While it took about an hour to get generator power to all the servers, it took engineers until Wednesday morning to restore all client services. Some physical equipment failed as a result of the outage and had to be replaced, and there were snags in getting some software-based infrastructure systems up and running.
UKFast provides a variety of data center services hosted at its Manchester campus, including colocation, cloud, dedicated servers, and managed services. The campus has three two-story data center buildings: MaNOC 4, MaNOC 5, and MaNOC 6 and 7 (a single building that houses two data centers). Each building has data halls on both floors. MaNOC 5, and MaNOC 6 and 7 were the buildings that lost power.

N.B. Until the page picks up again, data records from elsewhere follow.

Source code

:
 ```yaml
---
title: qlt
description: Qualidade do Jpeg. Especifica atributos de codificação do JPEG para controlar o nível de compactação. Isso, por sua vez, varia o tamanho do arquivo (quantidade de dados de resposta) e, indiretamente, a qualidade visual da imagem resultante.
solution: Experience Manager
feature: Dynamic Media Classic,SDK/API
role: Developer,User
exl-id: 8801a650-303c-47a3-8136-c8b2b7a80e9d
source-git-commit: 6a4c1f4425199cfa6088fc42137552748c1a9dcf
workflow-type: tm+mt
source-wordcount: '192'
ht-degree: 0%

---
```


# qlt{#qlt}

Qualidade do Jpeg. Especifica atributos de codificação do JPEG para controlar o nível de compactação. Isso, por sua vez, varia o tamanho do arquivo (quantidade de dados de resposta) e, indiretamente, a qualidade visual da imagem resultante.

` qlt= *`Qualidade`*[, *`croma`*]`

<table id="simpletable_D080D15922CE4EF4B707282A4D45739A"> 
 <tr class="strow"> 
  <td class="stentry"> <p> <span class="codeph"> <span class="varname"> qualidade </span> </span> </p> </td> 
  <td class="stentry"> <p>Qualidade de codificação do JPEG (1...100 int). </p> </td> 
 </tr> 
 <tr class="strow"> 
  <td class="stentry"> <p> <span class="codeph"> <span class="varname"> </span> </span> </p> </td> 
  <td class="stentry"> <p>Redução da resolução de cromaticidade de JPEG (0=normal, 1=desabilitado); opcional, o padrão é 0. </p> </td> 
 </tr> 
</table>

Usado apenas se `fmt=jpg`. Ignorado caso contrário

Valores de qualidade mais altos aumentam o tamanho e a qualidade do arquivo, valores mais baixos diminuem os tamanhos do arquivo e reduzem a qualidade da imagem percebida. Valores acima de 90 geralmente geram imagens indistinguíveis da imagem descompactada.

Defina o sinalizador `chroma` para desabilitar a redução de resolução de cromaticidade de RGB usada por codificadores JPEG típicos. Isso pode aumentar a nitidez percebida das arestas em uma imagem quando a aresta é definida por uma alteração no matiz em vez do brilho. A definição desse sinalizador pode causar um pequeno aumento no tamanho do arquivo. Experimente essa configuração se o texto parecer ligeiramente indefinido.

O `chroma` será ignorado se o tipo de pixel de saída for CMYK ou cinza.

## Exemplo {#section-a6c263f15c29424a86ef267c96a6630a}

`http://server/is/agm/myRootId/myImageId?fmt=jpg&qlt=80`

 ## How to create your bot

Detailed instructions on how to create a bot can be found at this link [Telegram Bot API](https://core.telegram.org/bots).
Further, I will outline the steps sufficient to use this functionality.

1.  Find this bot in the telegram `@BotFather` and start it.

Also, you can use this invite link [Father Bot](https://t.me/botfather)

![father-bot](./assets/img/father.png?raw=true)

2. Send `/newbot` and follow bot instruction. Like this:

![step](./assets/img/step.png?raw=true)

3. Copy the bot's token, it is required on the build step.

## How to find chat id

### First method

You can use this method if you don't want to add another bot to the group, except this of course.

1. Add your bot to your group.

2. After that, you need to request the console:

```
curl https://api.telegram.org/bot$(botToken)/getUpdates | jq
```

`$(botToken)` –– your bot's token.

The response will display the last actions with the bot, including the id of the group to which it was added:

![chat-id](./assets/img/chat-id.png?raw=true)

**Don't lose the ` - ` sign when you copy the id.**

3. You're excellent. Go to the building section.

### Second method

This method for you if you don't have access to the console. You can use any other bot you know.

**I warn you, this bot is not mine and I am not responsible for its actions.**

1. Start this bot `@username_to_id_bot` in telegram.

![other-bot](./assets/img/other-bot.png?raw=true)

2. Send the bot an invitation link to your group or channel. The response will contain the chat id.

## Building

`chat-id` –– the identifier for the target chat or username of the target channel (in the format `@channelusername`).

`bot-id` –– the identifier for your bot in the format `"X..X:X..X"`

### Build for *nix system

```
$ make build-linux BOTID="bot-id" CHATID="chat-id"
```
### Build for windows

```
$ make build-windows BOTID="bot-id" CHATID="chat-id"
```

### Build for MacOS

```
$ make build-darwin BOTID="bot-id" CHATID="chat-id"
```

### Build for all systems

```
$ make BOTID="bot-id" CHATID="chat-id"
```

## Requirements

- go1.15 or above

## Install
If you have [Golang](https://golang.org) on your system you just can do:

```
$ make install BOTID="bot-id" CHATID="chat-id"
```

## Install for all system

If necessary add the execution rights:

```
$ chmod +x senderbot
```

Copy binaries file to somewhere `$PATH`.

The site’s UPS systems worked fine when it lost utility power; the generators started but failed to synchronize, which the company attributed to the damaged power cable in a status update on its website:
The UPS system supported the load for its designed time and the generators started; however, due to the physical damage to the power cable, service to the site was unstable and intermittent. As a result, the generator sets failed to synchronise and take over service.
Engineers had to synchronize the generators manually.
Because electrical grids are often unreliable, many data center operators build redundant utility feeds to their sites, often connected to multiple grids. But this kind of redundant infrastructure is expensive, and some operators, especially smaller ones, sometimes skip the expense, betting their facilities’ uptime on the robustness of their backup power systems.
The French cloud service provider OVH saw three of its data centers in Strasbourg go down last month after losing utility power. The company said one of the main reasons for the outage was lack of dual utility feeds at the site. OVH said that while using the dual-feed architecture was a company standard, that particular site was an older one where the standard was not applied.